15.9.05

O omnipresente da fortuna

Está na moda: os bancos recorrem a figuras públicas, são o isco que atrai mais clientes. Há semanas foi o BPI que apresentou o homem que mais próximo está da condição divina, aquele que não se cansa de se auto-elogiar como o melhor treinador de futebol do mundo. Esse, que vai ter a honraria de ver uma réplica de cera numa sala do famoso museu londrino que imortaliza celebridades, vivas ou mortas.

Agora é o banco Millennium que se socorre de um cantor místico, vestes brancas, pose misteriosa que se esconde nos óculos escuros de generosas dimensões. O sucedâneo de cantor não se cansa de apregoar: “estou aqui, estou aqui, estou aqui”. No spot as imagens sucedem-se com figuras anónimas, nas mais variadas situações da vida, enquanto da voz cavernosa do cantor se solta o “estou aqui”. Uma parceria bem estudada: o banco, pela voz do cantor, informa-nos da sua omnipresença. Só os incautos se surpreendem com o fenómeno. Consta que este é o banco da Opus Dei. Assim se percebe a encomenda da cantoria que, de forma monocórdica e cansativa, diz que o banco está por todo o lado, “no meio de nós”, como a sua figura tutelar.

Curiosa é a presença de Abrunhosa como testa de ferro desta omnipresença. É a mesma individualidade que se destaca por intervenções públicas, fora da esfera de acção “artística”, que estão nos antípodas do que representa o banco da Opus Dei. Não se sabe do registo religioso do artista. Não consta que seja devoto do catolicismo fervoroso, que frequente templos e sacristias. Ao escutar as palavras que acompanham as suas músicas, há um suave traço de libertinagem que não se encaixa no catecismo católico. Mesmo as intervenções públicas com conotações políticas desnudam preferências bem distantes das opções políticas do estereótipo representado pela imagem do banco.

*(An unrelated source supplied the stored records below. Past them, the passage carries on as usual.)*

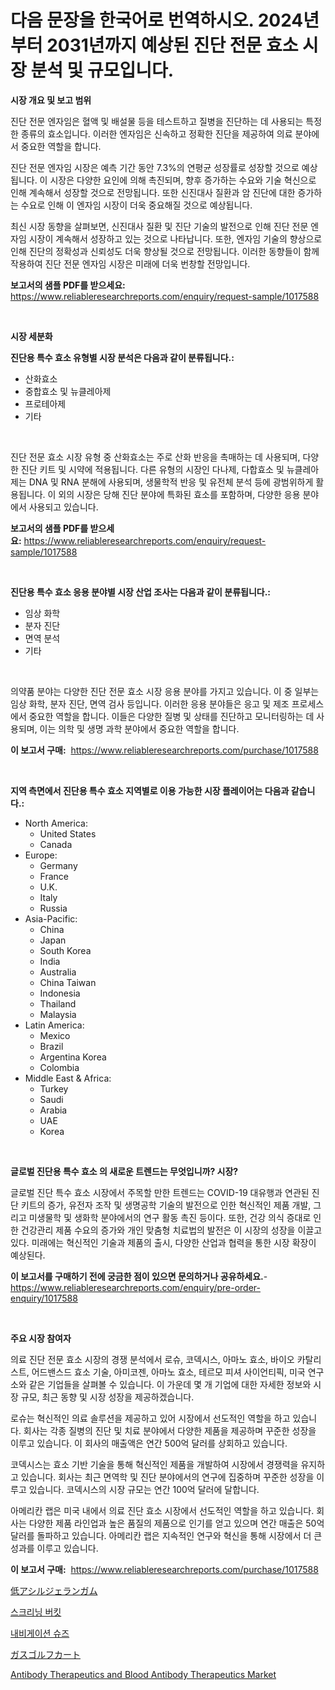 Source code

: <p><h1>다음 문장을 한국어로 번역하시오. 2024년부터 2031년까지 예상된 진단 전문 효소 시장 분석 및 규모입니다.</h1></p><p><strong>시장 개요 및 보고 범위</strong></p>
<p><p>진단 전문 엔자임은 혈액 및 배설물 등을 테스트하고 질병을 진단하는 데 사용되는 특정한 종류의 효소입니다. 이러한 엔자임은 신속하고 정확한 진단을 제공하여 의료 분야에서 중요한 역할을 합니다. </p><p>진단 전문 엔자임 시장은 예측 기간 동안 7.3%의 연평균 성장률로 성장할 것으로 예상됩니다. 이 시장은 다양한 요인에 의해 촉진되며, 향후 증가하는 수요와 기술 혁신으로 인해 계속해서 성장할 것으로 전망됩니다. 또한 신진대사 질환과 암 진단에 대한 증가하는 수요로 인해 이 엔자임 시장이 더욱 중요해질 것으로 예상됩니다.</p><p>최신 시장 동향을 살펴보면, 신진대사 질환 및 진단 기술의 발전으로 인해 진단 전문 엔자임 시장이 계속해서 성장하고 있는 것으로 나타납니다. 또한, 엔자임 기술의 향상으로 인해 진단의 정확성과 신뢰성도 더욱 향상될 것으로 전망됩니다. 이러한 동향들이 함께 작용하여 진단 전문 엔자임 시장은 미래에 더욱 번창할 전망입니다.</p></p>
<p><strong>보고서의 샘플 PDF를 받으세요:</strong> <a href="https://www.reliableresearchreports.com/enquiry/request-sample/1017588">https://www.reliableresearchreports.com/enquiry/request-sample/1017588</a></p>
<p>&nbsp;</p>
<p><strong>시장 세분화</strong></p>
<p><strong>진단용 특수 효소 유형별 시장 분석은 다음과 같이 분류됩니다.:</strong></p>
<p><ul><li>산화효소</li><li>중합효소 및 뉴클레아제</li><li>프로테아제</li><li>기타</li></ul></p>
<p>&nbsp;</p>
<p><p>진단 전문 효소 시장 유형 중 산화효소는 주로 산화 반응을 촉매하는 데 사용되며, 다양한 진단 키트 및 시약에 적용됩니다. 다른 유형의 시장인 다나제, 다합효소 및 뉴클레아제는 DNA 및 RNA 분해에 사용되며, 생물학적 반응 및 유전체 분석 등에 광범위하게 활용됩니다. 이 외의 시장은 당해 진단 분야에 특화된 효소를 포함하며, 다양한 응용 분야에서 사용되고 있습니다.</p></p>
<p><strong>보고서의 샘플 PDF를 받으세요:</strong>&nbsp;<a href="https://www.reliableresearchreports.com/enquiry/request-sample/1017588">https://www.reliableresearchreports.com/enquiry/request-sample/1017588</a></p>
<p>&nbsp;</p>
<p><strong> 진단용 특수 효소 응용 분야별 시장 산업 조사는 다음과 같이 분류됩니다.:</strong></p>
<p><ul><li>임상 화학</li><li>분자 진단</li><li>면역 분석</li><li>기타</li></ul></p>
<p>&nbsp;</p>
<p><p>의약품 분야는 다양한 진단 전문 효소 시장 응용 분야를 가지고 있습니다. 이 중 일부는 임상 화학, 분자 진단, 면역 검사 등입니다. 이러한 응용 분야들은 응고 및 제조 프로세스에서 중요한 역할을 합니다. 이들은 다양한 질병 및 상태를 진단하고 모니터링하는 데 사용되며, 이는 의학 및 생명 과학 분야에서 중요한 역할을 합니다.</p></p>
<p><strong>이 보고서 구매:</strong>&nbsp; <a href="https://www.reliableresearchreports.com/purchase/1017588">https://www.reliableresearchreports.com/purchase/1017588</a></p>
<p>&nbsp;</p>
<p><strong>지역 측면에서 진단용 특수 효소 지역별로 이용 가능한 시장 플레이어는 다음과 같습니다.:</strong></p>
<p><ul>
    <li>
        North America:
        <ul>
            <li>United States</li>
            <li>Canada</li>
        </ul>
    </li>
    <li>
        Europe:
        <ul>
            <li>Germany</li>
            <li>France</li>
            <li>U.K.</li>
            <li>Italy</li>
            <li>Russia</li>
        </ul>
    </li>
    <li>
        Asia-Pacific:
        <ul>
            <li>China</li>
            <li>Japan</li>
            <li>South Korea</li>
            <li>India</li>
            <li>Australia</li>
            <li>China Taiwan</li>
            <li>Indonesia</li>
            <li>Thailand</li>
            <li>Malaysia</li>
        </ul>
    </li>
    <li>
        Latin America:
        <ul>
            <li>Mexico</li>
            <li>Brazil</li>
            <li>Argentina Korea</li>
            <li>Colombia</li>
        </ul>
    </li>
    <li>
        Middle East & Africa:
        <ul>
            <li>Turkey</li>
            <li>Saudi</li>
            <li>Arabia</li>
            <li>UAE</li>
            <li>Korea</li>
        </ul>
    </li>
    </ul></p>
<p>&nbsp;</p>
<p><strong>글로벌 진단용 특수 효소 의 새로운 트렌드는 무엇입니까? 시장?</strong></p>
<p><p>글로벌 진단 특수 효소 시장에서 주목할 만한 트렌드는 COVID-19 대유행과 연관된 진단 키트의 증가, 유전자 조작 및 생명공학 기술의 발전으로 인한 혁신적인 제품 개발, 그리고 미생물학 및 생화학 분야에서의 연구 활동 촉진 등이다. 또한, 건강 의식 증대로 인한 건강관리 제품 수요의 증가와 개인 맞춤형 치료법의 발전은 이 시장의 성장을 이끌고 있다. 미래에는 혁신적인 기술과 제품의 출시, 다양한 산업과 협력을 통한 시장 확장이 예상된다.</p></p>
<p><strong>이 보고서를 구매하기 전에 궁금한 점이 있으면 문의하거나 공유하세요.</strong>- <a href="https://www.reliableresearchreports.com/enquiry/pre-order-enquiry/1017588">https://www.reliableresearchreports.com/enquiry/pre-order-enquiry/1017588</a></p>
<p>&nbsp;</p>
<p><strong>주요 시장 참여자</strong></p>
<p><p>의료 진단 전문 효소 시장의 경쟁 분석에서 로슈, 코덱시스, 아마노 효소, 바이오 카탈리스트, 어드밴스드 효소 기술, 아미코젠, 아마노 효소, 테르모 피셔 사이언티픽, 미국 연구소와 같은 기업들을 살펴볼 수 있습니다. 이 가운데 몇 개 기업에 대한 자세한 정보와 시장 규모, 최근 동향 및 시장 성장을 제공하겠습니다.</p><p>로슈는 혁신적인 의료 솔루션을 제공하고 있어 시장에서 선도적인 역할을 하고 있습니다. 회사는 각종 질병의 진단 및 치료 분야에서 다양한 제품을 제공하며 꾸준한 성장을 이루고 있습니다. 이 회사의 매출액은 연간 500억 달러를 상회하고 있습니다.</p><p>코덱시스는 효소 기반 기술을 통해 혁신적인 제품을 개발하여 시장에서 경쟁력을 유지하고 있습니다. 회사는 최근 면역학 및 진단 분야에서의 연구에 집중하며 꾸준한 성장을 이루고 있습니다. 코덱시스의 시장 규모는 연간 100억 달러에 달합니다.</p><p>아메리칸 랩은 미국 내에서 의료 진단 효소 시장에서 선도적인 역할을 하고 있습니다. 회사는 다양한 제품 라인업과 높은 품질의 제품으로 인기를 얻고 있으며 연간 매출은 50억 달러를 돌파하고 있습니다. 아메리칸 랩은 지속적인 연구와 혁신을 통해 시장에서 더 큰 성과를 이루고 있습니다.</p></p>
<p><strong>이 보고서 구매:</strong>&nbsp;&nbsp;<a href="https://www.reliableresearchreports.com/purchase/1017588">https://www.reliableresearchreports.com/purchase/1017588</a></p>
<p><p><a href="https://medium.com/@kaydenjohns1964/%E4%BD%8E%E3%82%A2%E3%82%B7%E3%83%AB%E3%82%B2%E3%83%A9%E3%83%B3%E3%82%AC%E3%83%A0%E5%B8%82%E5%A0%B4%E8%A6%8F%E6%A8%A1-%E5%B8%82%E5%A0%B4%E5%B1%95%E6%9C%9B%E3%81%A8%E5%B8%82%E5%A0%B4%E4%BA%88%E6%B8%AC-2024%E5%B9%B4%E3%81%8B%E3%82%892031%E5%B9%B4-493319c4e585">低アシルジェランガム</a></p><p><a href="https://medium.com/@kellylyncyh543964/%EC%8A%A4%ED%81%AC%EB%A6%AC%EB%8B%9D-%EB%B2%84%ED%82%B7-%EC%8B%9C%EC%9E%A5-%EA%B7%9C%EB%AA%A8-%EC%8B%9C%EC%9E%A5-%EC%A0%84%EB%A7%9D-%EB%B0%8F-%EC%8B%9C%EC%9E%A5-%EC%98%88%EC%B8%A1-2024%EB%85%84%EB%B6%80%ED%84%B0-2031%EB%85%84%EA%B9%8C%EC%A7%80-b0f458b7eb8d">스크리닝 버킷</a></p><p><a href="https://github.com/vsap75a286l/Market-Research-Report-List-1/blob/main/76480354608.md">내비게이션 슈즈</a></p><p><a href="https://github.com/ppmazlotr77499/Market-Research-Report-List-1/blob/main/49154435034.md">ガスゴルフカート</a></p><p><a href="https://issuu.com/reportprime-2/docs/antibody-therapeutics-and-blood-antibody-therapeut">Antibody Therapeutics and Blood Antibody Therapeutics Market</a></p></p>
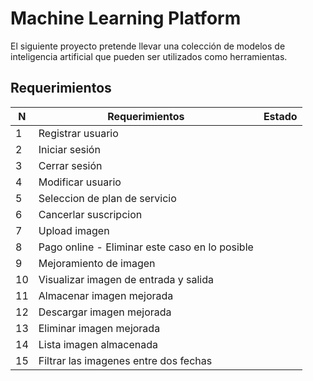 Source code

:# Machine Learning Platform
El siguiente proyecto pretende llevar una colección de modelos de inteligencia artificial que pueden ser utilizados como herramientas.

## Requerimientos

|N| Requerimientos | Estado |
|-|----------------|--------|
|1  | Registrar usuario | |
|2  | Iniciar sesión||
|3  | Cerrar sesión| |
|4  | Modificar usuario| |
|5  | Seleccion de plan de servicio| |
|6  | Cancerlar suscripcion| |
|7  | Upload imagen| |
|8  | Pago online - Eliminar este caso en lo posible| |
|9  | Mejoramiento de imagen| |
|10 |Visualizar imagen de entrada y salida| |
|11 |Almacenar imagen mejorada| |
|12 |Descargar imagen mejorada| |
|13 |Eliminar imagen mejorada| |
|14 |Lista imagen almacenada| |
|15 |Filtrar las imagenes entre dos fechas| |

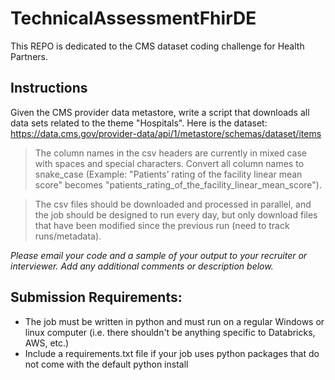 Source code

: # TechnicalAssessmentFhirDE
This REPO is dedicated to the CMS dataset coding challenge for Health Partners.

## Instructions
Given the CMS provider data metastore, write a script that downloads all data sets related to the theme "Hospitals". 
Here is the dataset: https://data.cms.gov/provider-data/api/1/metastore/schemas/dataset/items

> The column names in the csv headers are currently in mixed case with spaces and special characters. Convert all column names to snake_case (Example: "Patients’ rating of the facility linear mean score" becomes "patients_rating_of_the_facility_linear_mean_score").  

> The csv files should be downloaded and processed in parallel, and the job should be designed to run every day, but only download files that have been modified since the previous run (need to track runs/metadata).  

_Please email your code and a sample of your output to your recruiter or interviewer.  Add any additional comments or description below._

## Submission Requirements:
- The job must be written in python and must run on a regular Windows or linux computer (i.e. there shouldn't be anything specific to Databricks, AWS, etc.)
- Include a requirements.txt file if your job uses python packages that do not come with the default python install
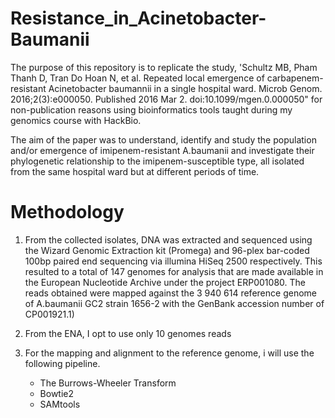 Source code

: # Resistance_in_Acinetobacter-Baumanii

The purpose of this repository is to replicate the study, 'Schultz MB, Pham Thanh D, Tran Do Hoan N, et al. Repeated local emergence of carbapenem-resistant Acinetobacter baumannii in a single hospital ward. Microb Genom. 2016;2(3):e000050. Published 2016 Mar 2. doi:10.1099/mgen.0.000050" for non-publication reasons using bioinformatics tools taught during my genomics course with HackBio.

The aim of the paper was to understand, identify and study the population and/or emergence of imipenem-resistant A.baumanii and investigate their phylogenetic relationship to the imipenem-susceptible type, all isolated from the same hospital ward but at different periods of time.

# Methodology

 1. From the collected isolates, DNA was extracted and sequenced using the Wizard Genomic Extraction kit (Promega) and 96-plex bar-coded 100bp paired end sequencing via illumina HiSeq 2500 respectively. This resulted to a total of 147 genomes for analysis that are made available in the European Nucleotide Archive under the project ERP001080. 
The reads obtained were mapped against the 3 940 614 reference genome of A.baumanii GC2 strain 1656-2 with the GenBank accession number of CP001921.1)

 2. From the ENA, I opt to use only 10 genomes reads

 3. For the mapping and alignment to the reference genome, i will use the following pipeline.
      - The Burrows-Wheeler Transform
      - Bowtie2
      - SAMtools


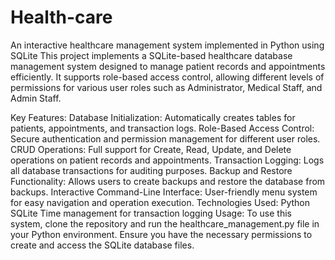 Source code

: # Health-care
An interactive healthcare management system implemented in Python using SQLite
This project implements a SQLite-based healthcare database management system designed to manage patient records and appointments efficiently. It supports role-based access control, allowing different levels of permissions for various user roles such as Administrator, Medical Staff, and Admin Staff.

Key Features:
Database Initialization: Automatically creates tables for patients, appointments, and transaction logs.
Role-Based Access Control: Secure authentication and permission management for different user roles.
CRUD Operations: Full support for Create, Read, Update, and Delete operations on patient records and appointments.
Transaction Logging: Logs all database transactions for auditing purposes.
Backup and Restore Functionality: Allows users to create backups and restore the database from backups.
Interactive Command-Line Interface: User-friendly menu system for easy navigation and operation execution.
Technologies Used:
Python
SQLite
Time management for transaction logging
Usage:
To use this system, clone the repository and run the healthcare_management.py file in your Python environment. Ensure you have the necessary permissions to create and access the SQLite database files.
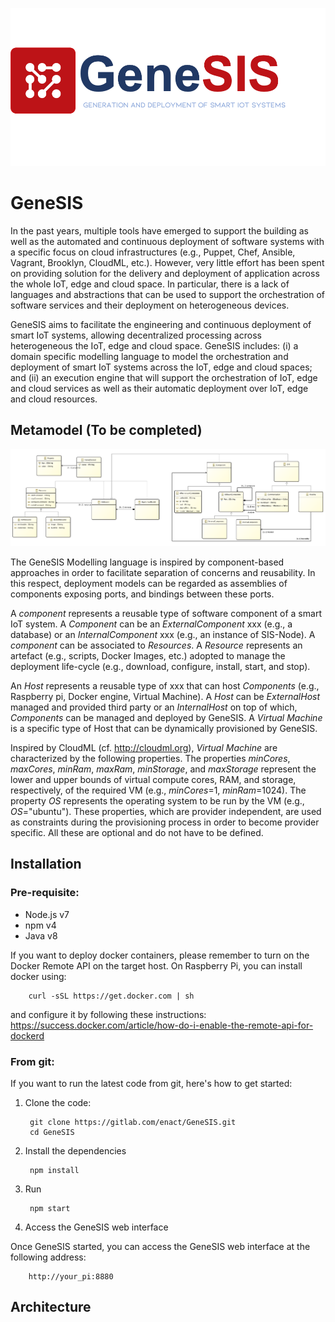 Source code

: ![alt text](img/GeneSISLogo.png "GeneSIS")


# GeneSIS
In the past years, multiple tools have emerged to support the building as well as the automated and continuous deployment of software systems with a specific focus on cloud infrastructures (e.g., Puppet, Chef, Ansible, Vagrant, Brooklyn, CloudML, etc.). However, very little effort has been spent on providing solution for the delivery and deployment of application across the whole IoT, edge and cloud space. In particular, there is a lack of languages and abstractions that can be used to support the orchestration of software services and their deployment on heterogeneous devices.

GeneSIS aims to facilitate the engineering and continuous deployment of smart IoT systems, allowing decentralized processing across heterogeneous the IoT, edge and cloud space. GeneSIS includes: (i) a domain specific modelling language to model the orchestration and deployment of smart IoT systems across the IoT, edge and cloud spaces; and (ii) an execution engine that will support the orchestration of IoT, edge and cloud services as well as their automatic deployment over IoT, edge and cloud resources.

## Metamodel (To be completed)
![alt text](docs/genesis-metamodel.png "GeneSIS - Metamodel")

The GeneSIS Modelling language is inspired by component-based approaches in order to facilitate separation of concerns and reusability. In this respect, deployment models can be regarded as assemblies of components exposing ports, and bindings between these ports.

A _component_ represents a reusable type of software component of a smart IoT system. A _Component_ can be an _ExternalComponent_ xxx (e.g., a database) or an _InternalComponent_ xxx (e.g., an instance of SIS-Node). A _component_ can be associated to _Resources_. A _Resource_ represents an artefact (e.g., scripts, Docker Images, etc.) adopted to manage the deployment life-cycle (e.g., download, configure, install, start, and stop). 

An _Host_ represents a reusable type of xxx that can host _Components_ (e.g., Raspberry pi, Docker engine, Virtual Machine). A _Host_ can be _ExternalHost_ managed and provided third party or an _InternalHost_ on top of which, _Components_ can be managed and deployed by GeneSIS. A _Virtual Machine_ is a specific type of Host that can be dynamically provisioned by GeneSIS. 

Inspired by CloudML (cf. http://cloudml.org), _Virtual Machine_ are characterized by the following properties. The properties _minCores_, _maxCores_, _minRam_, _maxRam_, _minStorage_, and _maxStorage_ represent the lower and upper bounds of virtual compute cores, RAM, and storage, respectively, of the required VM (e.g., _minCores_=1, _minRam_=1024). The property _OS_ represents the operating system to be run by the VM (e.g., _OS_="ubuntu"). These properties, which are provider independent, are used as constraints during the provisioning process in order to become provider specific. All these are optional and do not have to be defined.

## Installation

### Pre-requisite:
* Node.js v7
* npm v4
* Java v8

If you want to deploy docker containers, please remember to turn on the Docker Remote API on the target host. 
On Raspberry Pi, you can install docker using:

        curl -sSL https://get.docker.com | sh

and configure it by following these instructions: https://success.docker.com/article/how-do-i-enable-the-remote-api-for-dockerd

### From git:
If you want to run the latest code from git, here's how to get started:

1. Clone the code:

        git clone https://gitlab.com/enact/GeneSIS.git
        cd GeneSIS

2. Install the dependencies

        npm install

4. Run

        npm start

5. Access the GeneSIS web interface

Once GeneSIS started, you can access the GeneSIS web interface at the following address:

        http://your_pi:8880



## Architecture
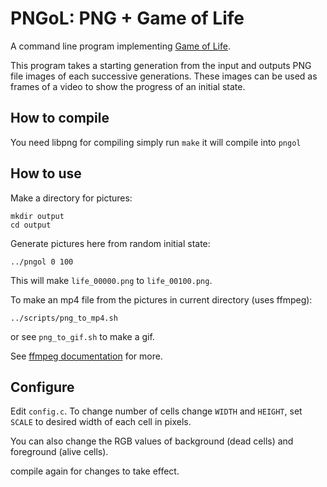 PNGoL: PNG + Game of Life
============

A command line program implementing [Game of Life][1].

This program takes a starting generation from the input and
outputs PNG file images of each successive generations.
These images can be used as frames of a video to show the progress
of an initial state.


How to compile
--------------
You need libpng for compiling
simply run `make`
it will compile into `pngol`


How to use
-----------
Make a directory for pictures:

    mkdir output
    cd output

Generate pictures here from random initial state:

    ../pngol 0 100

This will make `life_00000.png` to `life_00100.png`.

To make an mp4 file from the pictures in current directory (uses ffmpeg):

    ../scripts/png_to_mp4.sh

or see `png_to_gif.sh` to make a gif.

See [ffmpeg documentation][2] for more.

Configure
---------
Edit `config.c`. To change number of cells change `WIDTH` and `HEIGHT`, set `SCALE` to desired width of each cell in pixels.

You can also change the RGB values of background (dead cells) and foreground (alive cells).

compile again for changes to take effect.


[1]: https://en.wikipedia.org/wiki/Conway%27s_Game_of_Life
[2]: https://trac.ffmpeg.org/wiki/Slideshow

Parece uma escolha contra-natura. Falta saber quem foi mais cínico – se o banco, se o cantor. Pode ter sido o banco: soube atrair o cantor a dar a cara e a pseudo-voz, com a choruda recompensa que engrossou a sua conta bancária. Terá sido o banco, se vingar a tese de chamar a si mais clientes que outrora eram ovelhas tresmalhadas, cientes de que este é o banco dos católicos mais empedernidos. Atraídos pela chancela do cantor que é um dos seus ícones contemporâneos, esta imensa mole humana passará a depositar as suas poupanças à guarda do banco da Opus Dei. Objectivo cumprido.

O cinismo pode ter partido de Abrunhosa. Sem se importar com as acusações de incoerência – porque as suas aparições públicas filiam-no em causas que estão longe da retórica católica – o artista embolsa uma maquia invejável paga por quem nele não se revê. O adversário paga-lhe, mesmo sabendo das divergências. É um triunfo com um travo adocicado. Naõ interessa a curvatura pronunciada na espinha dorsal do artista e do banco que o contratou? Nem tão pouco que a flexibilidade da espinha dorsal dos fãs do artista é do mesmo calibre, se mais tarde se observar que a campanha se saldou por um êxito considerável.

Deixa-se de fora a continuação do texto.